(Entries taken from a collection)
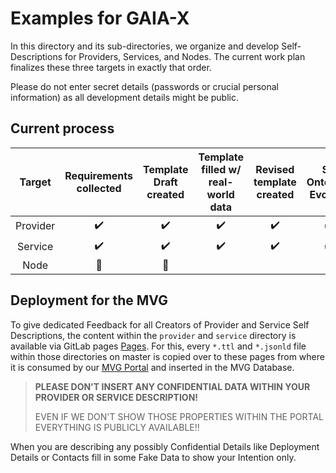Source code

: # Examples for GAIA-X

 In this directory and its sub-directories, we organize and develop Self-Descriptions for Providers, Services, and Nodes.
 The current work plan finalizes these three targets in exactly that order.

Please do not enter secret details (passwords or crucial personal information) as all development details might be public.

 ## Current process

| Target | Requirements collected | Template Draft created | Template filled w/ real-world data | Revised template created | SD Ontology Evolved
|:-:|:-:|:-:|:-:|:-:|:-:|
| Provider | :heavy_check_mark: | :heavy_check_mark: | :heavy_check_mark: | :heavy_check_mark: | :heavy_check_mark: |
| Service | :heavy_check_mark: | :heavy_check_mark: | :heavy_check_mark: | :heavy_check_mark: | :heavy_check_mark: |
| Node | :arrows_counterclockwise: | :arrows_counterclockwise: |   |   |   |

## Deployment for the MVG

To give dedicated Feedback for all Creators of Provider and Service Self Descriptions, the content within the `provider` and `service` directory is available via GitLab pages [Pages](https://gaia-x.gitlab.io/gaia-x-core/gaia-x-self-descriptions/files.txt).
For this, every `*.ttl` and `*.jsonld` file within those directories on master is copied over to these pages from where it is consumed by our [MVG Portal](https://gitlab.com/gaia-x/gaia-x-community/mvg-demonstrator/gaia-x-portal) and inserted in the MVG Database.

> **PLEASE DON'T INSERT ANY CONFIDENTIAL DATA WITHIN YOUR PROVIDER OR SERVICE DESCRIPTION!**
>  
> EVEN IF WE DON'T SHOW THOSE PROPERTIES WITHIN THE PORTAL 
> EVERYTHING IS PUBLICLY AVAILABLE!!

When you are describing any possibly Confidential Details like Deployment Details or Contacts fill in some Fake Data to show your Intention only.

> _How to complete this task_
All lines from the one that holds "For this, every" through the end of the records are to be returned exactly, including both boundary lines, and no others.

> _Finished exercise_
For this, every `*.ttl` and `*.jsonld` file within those directories on master is copied over to these pages from where it is consumed by our [MVG Portal](https://gitlab.com/gaia-x/gaia-x-community/mvg-demonstrator/gaia-x-portal) and inserted in the MVG Database.

> **PLEASE DON'T INSERT ANY CONFIDENTIAL DATA WITHIN YOUR PROVIDER OR SERVICE DESCRIPTION!**
>  
> EVEN IF WE DON'T SHOW THOSE PROPERTIES WITHIN THE PORTAL 
> EVERYTHING IS PUBLICLY AVAILABLE!!

When you are describing any possibly Confidential Details like Deployment Details or Contacts fill in some Fake Data to show your Intention only.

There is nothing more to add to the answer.